§ Data:
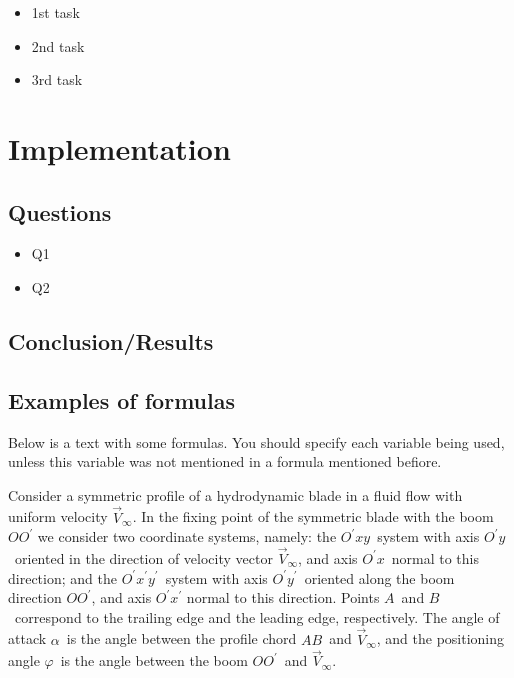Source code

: \documentclass[12pt]{article}
\begin{document}
  \begin{itemize}
    \renewcommand{\labelitemi}{$\circ$}
    \item 1st task
    \item 2nd task
    \item 3rd task
  \end{itemize}


  \section{Implementation}

  \subsection{Questions}

  \begin{itemize}
    \renewcommand{\labelitemi}{$\circ$}
    \item Q1
    \item Q2
   \end{itemize}


    \subsection{Conclusion/Results}

 \subsection{Examples of formulas}
Below is a text with some formulas. You should specify each variable being used, unless this variable was not mentioned in a formula mentioned befiore.

Consider a symmetric profile of a hydrodynamic blade in a fluid flow with uniform velocity $\overrightarrow{V}_{\infty
} $. In the fixing point of the symmetric blade with the boom $OO^{\prime }$
we consider two coordinate systems, namely: the $O^{\prime }xy$\ system with
axis $O^{\prime }y$\ oriented in the direction of velocity vector $\overrightarrow{V}_{\infty }$, and axis $O^{\prime }x$\ normal to this direction; and the $O^{\prime }x^{\prime }y^{\prime }$\ system with axis $O^{\prime }y^{\prime }$\ oriented along the boom direction $OO^{\prime }$, and axis $O^{\prime }x^{\prime }$ normal to this direction. Points $A$\ and $B$\ correspond to the trailing edge and the leading edge, respectively. The angle of attack $\alpha $\ is the angle between the profile chord $AB$\ and $\overrightarrow{V}_{\infty}$, and the positioning angle $\varphi $\ is the
angle between the boom $OO^{\prime }$\ and $\overrightarrow{V}_{\infty }$.
\end{document}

§ Exercise aim: Would you please repeat the lines above exactly, from the first line of the listing through the line holding "Below is a text", with nothing added and no pictures?

§ Exercise output:
Source code

: \documentclass[12pt]{article}
\begin{document}
  \begin{itemize}
    \renewcommand{\labelitemi}{$\circ$}
    \item 1st task
    \item 2nd task
    \item 3rd task
  \end{itemize}


  \section{Implementation}

  \subsection{Questions}

  \begin{itemize}
    \renewcommand{\labelitemi}{$\circ$}
    \item Q1
    \item Q2
   \end{itemize}


    \subsection{Conclusion/Results}

 \subsection{Examples of formulas}
Below is a text with some formulas. You should specify each variable being used, unless this variable was not mentioned in a formula mentioned befiore.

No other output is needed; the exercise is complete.